Overall, "Button" is beautiful but cold. It actually reminded me of another movie I saw and liked in 2008, "Synecdoche, New York," in that they both deal with similar questions of mortality and aging and death. The difference between them is that "Button" strikes each note perfectly, but feels exact and mechanical in the way it unfolds; "Synecdoche" is a glorious mess with a whole lot of jumble, but which moved me deeply and whose symbolism I am still puzzling over. I wonder what might have happened if Charlie Kaufman, the madman/director of "Synecdoche," had gotten into "Button." Certainly, the ending of the latter echoes the ending of the former (in the way I reacted to it, anyway) but if I'm going to revisit one of them, I'm going for "Synecdoche."
That said, the film is a marvel to look at. I remember seeing "Zodiac" a year and a half ago, squinting at the screen because the projection was muddying up David Fincher's glorious shots of San Francisco by night.

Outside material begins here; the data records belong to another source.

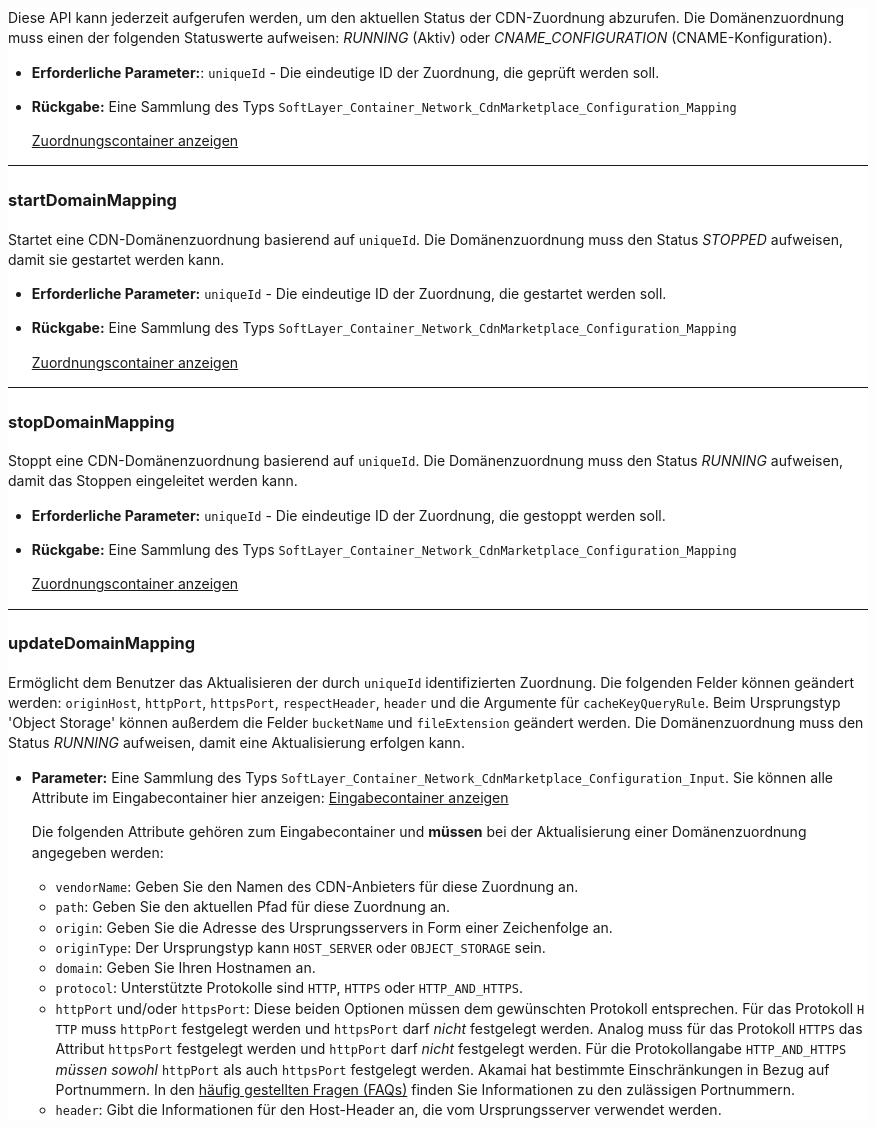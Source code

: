 Diese API kann jederzeit aufgerufen werden, um den aktuellen Status der CDN-Zuordnung abzurufen. Die Domänenzuordnung muss einen der folgenden Statuswerte aufweisen: _RUNNING_ (Aktiv) oder _CNAME_CONFIGURATION_ (CNAME-Konfiguration).

* **Erforderliche Parameter:**: `uniqueId` - Die eindeutige ID der Zuordnung, die geprüft werden soll.
* **Rückgabe:** Eine Sammlung des Typs `SoftLayer_Container_Network_CdnMarketplace_Configuration_Mapping`

  [Zuordnungscontainer anzeigen](/docs/infrastructure/CDN/mapping-container.html)

----
### startDomainMapping
Startet eine CDN-Domänenzuordnung basierend auf `uniqueId`. Die Domänenzuordnung muss den Status _STOPPED_ aufweisen, damit sie gestartet werden kann.

* **Erforderliche Parameter:** `uniqueId` - Die eindeutige ID der Zuordnung, die gestartet werden soll.
* **Rückgabe:** Eine Sammlung des Typs `SoftLayer_Container_Network_CdnMarketplace_Configuration_Mapping`

  [Zuordnungscontainer anzeigen](/docs/infrastructure/CDN/mapping-container.html)

----
### stopDomainMapping
Stoppt eine CDN-Domänenzuordnung basierend auf `uniqueId`. Die Domänenzuordnung muss den Status _RUNNING_ aufweisen, damit das Stoppen eingeleitet werden kann.

* **Erforderliche Parameter:** `uniqueId` - Die eindeutige ID der Zuordnung, die gestoppt werden soll.
* **Rückgabe:** Eine Sammlung des Typs `SoftLayer_Container_Network_CdnMarketplace_Configuration_Mapping`

  [Zuordnungscontainer anzeigen](/docs/infrastructure/CDN/mapping-container.html)

----
### updateDomainMapping
Ermöglicht dem Benutzer das Aktualisieren der durch `uniqueId` identifizierten Zuordnung. Die folgenden Felder können geändert werden: `originHost`, `httpPort`, `httpsPort`, `respectHeader`, `header` und die Argumente für `cacheKeyQueryRule`. Beim Ursprungstyp 'Object Storage' können außerdem die Felder `bucketName` und `fileExtension` geändert werden. Die Domänenzuordnung muss den Status _RUNNING_ aufweisen, damit eine Aktualisierung erfolgen kann.

* **Parameter:** Eine Sammlung des Typs `SoftLayer_Container_Network_CdnMarketplace_Configuration_Input`.
  Sie können alle Attribute im Eingabecontainer hier anzeigen:
  [Eingabecontainer anzeigen](/docs/infrastructure/CDN/input-container.html)

  Die folgenden Attribute gehören zum Eingabecontainer und **müssen** bei der Aktualisierung einer Domänenzuordnung angegeben werden:
    * `vendorName`: Geben Sie den Namen des CDN-Anbieters für diese Zuordnung an.
    * `path`: Geben Sie den aktuellen Pfad für diese Zuordnung an.
    * `origin`: Geben Sie die Adresse des Ursprungsservers in Form einer Zeichenfolge an.
    * `originType`: Der Ursprungstyp kann `HOST_SERVER` oder `OBJECT_STORAGE` sein.
    * `domain`: Geben Sie Ihren Hostnamen an.
    * `protocol`: Unterstützte Protokolle sind `HTTP`, `HTTPS` oder `HTTP_AND_HTTPS`.
    * `httpPort` und/oder `httpsPort`: Diese beiden Optionen müssen dem gewünschten Protokoll entsprechen. Für das Protokoll `HTTP` muss `httpPort` festgelegt werden und `httpsPort` darf _nicht_ festgelegt werden. Analog muss für das Protokoll `HTTPS` das Attribut `httpsPort` festgelegt werden und `httpPort` darf _nicht_ festgelegt werden. Für die Protokollangabe `HTTP_AND_HTTPS` _müssen_ _sowohl_ `httpPort` als auch `httpsPort` festgelegt werden. Akamai hat bestimmte Einschränkungen in Bezug auf Portnummern. In den [häufig gestellten Fragen (FAQs)](/docs/infrastructure/CDN/faqs.html#are-there-any-restrictions-on-what-http-and-https-port-numbers-are-allowed-for-akamai-) finden Sie Informationen zu den zulässigen Portnummern.
    * `header`: Gibt die Informationen für den Host-Header an, die vom Ursprungsserver verwendet werden.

Here he dips into a yellow-and-brown palette to spin this fairy tale, and it is gorgeous -- reminds me of a silent film I watched in college called "Sunrise: A Song of Two Humans," another long-playing love story, but with an incredible texture thanks to the digital video. This film is a lock for the art direction Oscar -- some of its images are, literally, breathtaking. And no one in this world is more gorgeous than Cate Blanchett, who plays an important figure in Button's life. Tilda Swinton is also in the movie in a smaller role, but she fades next to Blanchett's character Daisy, whose voice sounds off kilter in the first few screens but who does more acting with her eyes than Brad Pitt as Button can do with his entire arsenal of charm. Of course, Pitt is hampered by an often distracting special effect, but I'm shocked Blanchett isn't getting more praise for her role in this. Granted, Fincher builds her up in every shot to be the glory she comes to represent for Benjamin and for the audience, but wow, what a star.

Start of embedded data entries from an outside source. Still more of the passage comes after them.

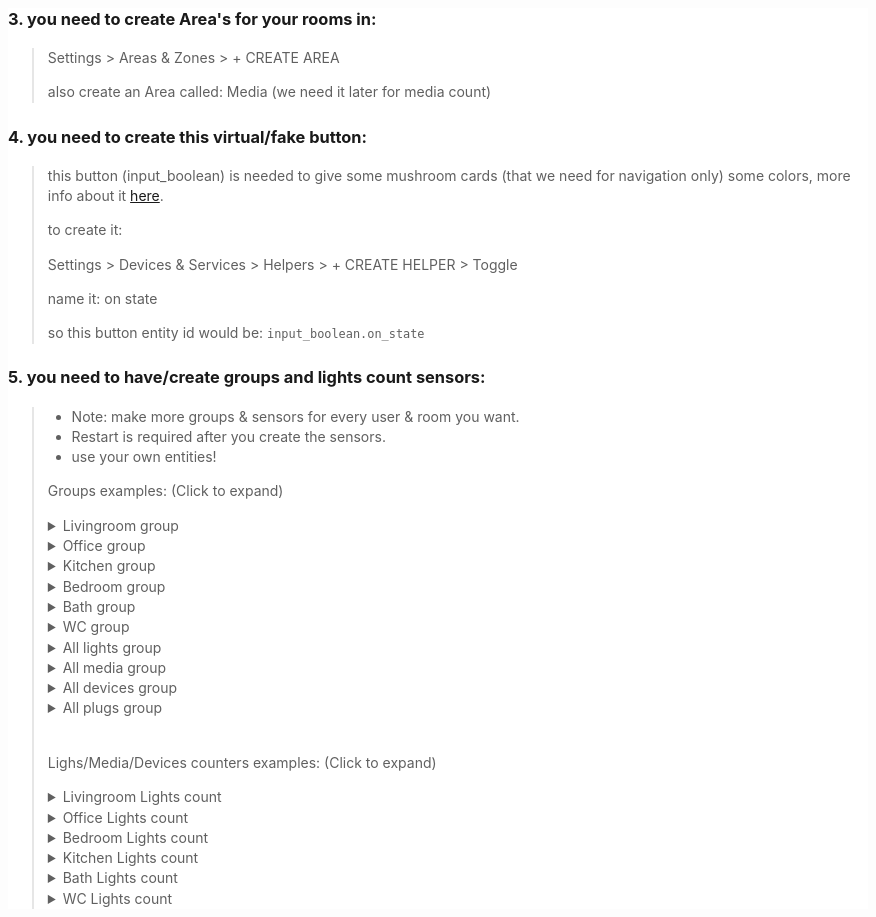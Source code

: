 ### 3. you need to create Area's for your rooms in:

>Settings > Areas & Zones > + CREATE AREA
>
>also create an Area called: Media (we need it later for media count)

### 4. you need to create this virtual/fake button:
>this button (input_boolean) is needed to give some mushroom cards (that we need for navigation only) some colors, more info about it [here](https://github.com/Anashost/MY-HA-DASH/issues/8#issuecomment-1825615031).
>
>to create it:
>
>Settings > Devices & Services > Helpers > + CREATE HELPER > Toggle
>
> name it: on state
>
> so this button entity id would be: `input_boolean.on_state`

### 5. you need to have/create **groups** and lights count **sensors**:
> - Note: make more groups & sensors for every user & room you want.
> - Restart is required after you create the sensors.
> - use your own entities!
>
>Groups examples: (Click to expand)
>
><details><summary>Livingroom group</summary></details>
>
><details><summary>Office group</summary></details>
>
><details><summary>Kitchen group</summary></details>
>
><details><summary>Bedroom group</summary></details>
>
><details><summary>Bath group</summary></details>
>
><details><summary>WC group</summary></details>
>
><details><summary>All lights group</summary></details>
>
><details><summary>All media group</summary></details>
>
><details><summary>All devices group</summary></details>
>
><details><summary>All plugs group</summary></details>
>
><br>
>
>Lighs/Media/Devices counters examples: (Click to expand)
>
><details><summary>Livingroom Lights count</summary></details>
>
><details><summary>Office Lights count</summary></details>
>
><details><summary>Bedroom Lights count</summary></details>
>
><details><summary>Kitchen Lights count</summary></details>
>
><details><summary>Bath Lights count</summary></details>
>
><details><summary>WC Lights count</summary></details>
>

That said, Blanchett's through-line is connected to what I saw as the film's major problem in adaptation: Changing the city where "Button" takes place and nudging the time frame forward (to encompass more of Fitzgerald's own time, for one) were both acceptable to me, as well as the rendering of Button in a slightly different manner. But for whatever reason, screenwriters Eric Roth and Robin Swicord chose to wrap this fantasia in a TV-level frame story that is just so lame. (And I must say, people are blaming Roth for this change because he wrote the "Forrest Gump" screenplay, but there's only one moment in the film I found Gumpian.) It's boringly shot, distracting from the central narrative and ultimately pointless. I understand the parallels it might set up, but no one who sees this movie needs its Themes to be spelled out in the way this frame story does. Not to mention, it adds nearly half an hour to the 168-minute picture. Leave the final scene if you have to in its clock-stopping brevity, and take the rest out.
Filmbook verdict: It's Oscar season and this is going to get nominated all over the place. So read the story, then see the film, then come back and debate me on it. If you like homework, get yourself to "Synecdoche, New York" and rent "Zodiac" (and for extra credit, "Sunrise") before going to the theatre. (Winter break's over! Get back to work!)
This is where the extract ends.